I've read and seen alot about the pinch in refining in the U.S. Being here in Portland, Oregon (without refineries only storage terminals) I see the real influence on markets in a world economy not being refining but storage. We could double refining within the U.S. but without tanks to keep the product in it means nothing. I have yet to see a technology that fits more gallons into the same volumetric space (other than higher Btu content of a fuel and with cleaner diesel fuel Btu's drop not increase - so even less energy is stored in the same tanks).

Over the last decade the world has seen a housing boom. Newer, larger, ever growing cities are popping up all over the U.S. Being as I've never heard a word about new terminals being built to serve these newer cities I would expect refineries and U.S. crude inventories to have less of an impact.

In short, I think the argument that traders are influencing high prices is hard to believe. Traders are reacting to market prices. Their influence may be on day of a trend. Traders are not the trend setters though. Markets are.

There is a great many other factors influencing price all of which influence traders and distill down to an assumption about inventories, costs, supplies, and ultimately prices.

As a non-expert applying just common sense I would expect U.S. crude inventories to continue to decline. This will happen as increasing foreign refinery capacity becomes available. It will happen as lower cost markets produce finished products in newer facilities and ship it to wealthier high value energy markets. Just like gym socks, t-shirts, and baseball caps.

Just my thoughts.

1 comment:

Brad said...

Well put. There is obviously a ton of factors that ultimately drive market prices. My random thoughts are:

A barrel of Crude will provide a certain amount of GDP. We have been fortunate to be acquiring our crude at very low price per BTU. That is changing. If you think about the alternate sources of energy and their ease of acquisition (Bio Diesel, Ethanol, Wind, Solar, etc.) then you can see that although they have the name ‘alternative’, they are anything but a true alternative. (Think of Pepsi vs. Coke, if Coke rose to 10 bucks per 12pk, Pepsi sales will immediately increase). It will take years and years, perhaps decades, to provide a true Crude Oil substitute. In the meantime, we are at the mercy of the almighty Crude Oil form of the BTU. Since crude Is the most plentiful, efficient and available resource for, at least at the moment, it should rise to the point of parity with the true cost, both economic and opportunistic, of the alternatives. Unfortunately, at this time, that number is limitless.

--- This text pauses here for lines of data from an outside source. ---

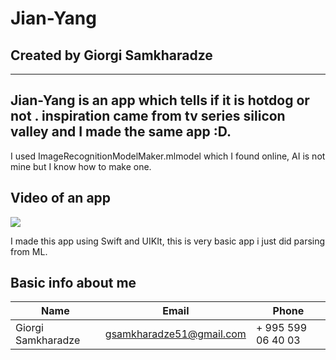 # Jian-Yang

## Created by Giorgi Samkharadze
---
Jian-Yang is an app which tells if it is hotdog or not . inspiration came from tv series silicon valley and I made the same app :D.
---
I used ImageRecognitionModelMaker.mlmodel which I found online, AI is not mine but I know how to make one.

## Video of an app

![](https://media.giphy.com/media/jEJ5theayezQCwokqp/giphy.gif)

I made this app using Swift and UIKIt, this is very basic app i just did parsing from ML.

## Basic info about me

| Name   | Email     | Phone  |
| ------ |  -----    | ------ |
| Giorgi Samkharadze | gsamkharadze51@gmail.com | + 995 599 06 40 03
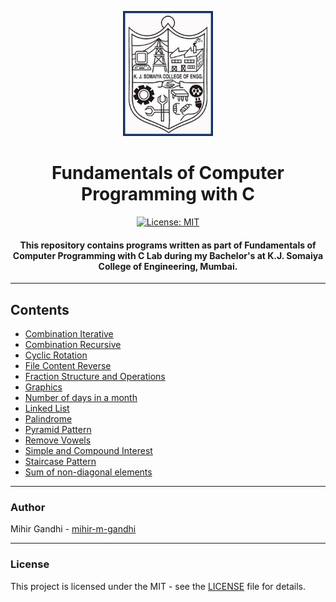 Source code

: <p align="center">
 <img height=200px src="./kjsce.jpg" alt="KJSCE">
</p>

<h1 align="center">Fundamentals of Computer Programming with C</h1>

<div align="center">

[![License: MIT](https://img.shields.io/badge/License-MIT-green.svg)](https://opensource.org/licenses/MIT)

<h4> This repository contains programs written as part of Fundamentals of Computer Programming with C Lab during my Bachelor's at K.J. Somaiya College of Engineering, Mumbai.</h4>

</div>

------------------------------------------

## Contents

* [Combination Iterative](./Combination_Iterative)
* [Combination Recursive](./Combination_Recursive)
* [Cyclic Rotation](./Cyclic_Rotation)
* [File Content Reverse](./File_Content_Reverse)
* [Fraction Structure and Operations](./Fraction_Structure_and_Operations)
* [Graphics](./Graphics)
* [Number of days in a month](./Number_of_days_in_month)
* [Linked List](./Linked_List)
* [Palindrome](./Palindrome)
* [Pyramid Pattern](./Pyramid_Pattern)
* [Remove Vowels](./Remove_Vowels)
* [Simple and Compound Interest](./Simple_and_Compound_Interest])
* [Staircase Pattern](./Staircase_Pattern)
* [Sum of non-diagonal elements](./Sum_of_non-diagonal_elements)

------------------------------------------
### Author
Mihir Gandhi - [mihir-m-gandhi](https://github.com/mihir-m-gandhi)

------------------------------------------
### License
This project is licensed under the MIT - see the [LICENSE](./LICENSE) file for details.

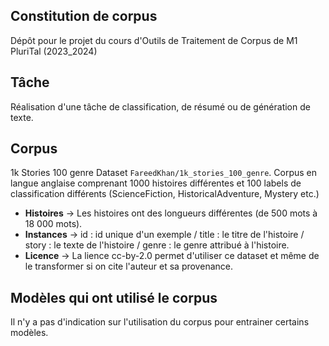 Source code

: ## Constitution de corpus
Dépôt pour le projet du cours d'Outils de Traitement de Corpus de M1 PluriTal (2023_2024)

## Tâche
Réalisation d'une tâche de classification, de résumé ou de génération de texte. 

## Corpus 
1k Stories 100 genre Dataset `FareedKhan/1k_stories_100_genre`. Corpus en langue anglaise comprenant 1000 histoires différentes et 100 labels de classification différents (ScienceFiction, HistoricalAdventure, Mystery etc.)
- **Histoires** -> Les histoires ont des longueurs différentes (de 500 mots à 18 000 mots).
- **Instances** -> id : id unique d'un exemple / title : le titre de l'histoire / story : le texte de l'histoire  / genre : le genre attribué à l'histoire.
- **Licence** -> La lience cc-by-2.0 permet d'utiliser ce dataset et même de le transformer si on cite l'auteur et sa provenance.

## Modèles qui ont utilisé le corpus
Il n'y a pas d'indication sur l'utilisation du corpus pour entrainer certains modèles.

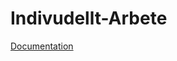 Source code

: # Indivudellt-Arbete

[Documentation](https://drive.google.com/folderview?id=0B8IWteknUyMYSFNXX2J3aWJjSkE&usp=sharing)
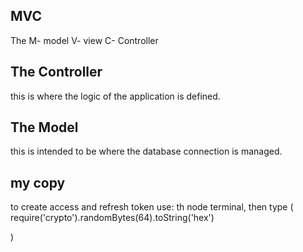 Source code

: ## MVC

The M- model V- view C- Controller

## The Controller

this is where the logic of the application is defined.

## The Model

this is intended to be where the database connection is managed.

## my copy

to create access and refresh token use: th node terminal, then type (
require('crypto').randomBytes(64).toString('hex')

)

I do agree that traders are not the trend setters, (oil products traders respond, but don’t generally lead). In light of our current situation, the influence of Billions, if not Trillions of dollars from Hedge funds will continue to drive the prices to where they likely should be. We shall see…..

To anyone who doesn’t concur with my price assessments, ask what it would take to push your car down the road one mile. What would it be worth? I have pushed my car (in high school and college) many times, it is heavy and very tiring. 3 bucks to hurl it down the street for 20 miles is a bargain. What if it were 5 bucks per gallon? 10? I would still pay……

I am just glad the price is moving relatively slowly. I don’t think it will stay high forever, just until the supply/balance demand balances. Ultimately, the real culprit isn’t the relative high price of oil, it is the relative low price of all other products. We are spoiled.

Give me a call and we can discuss further. Happy Halloween!!!!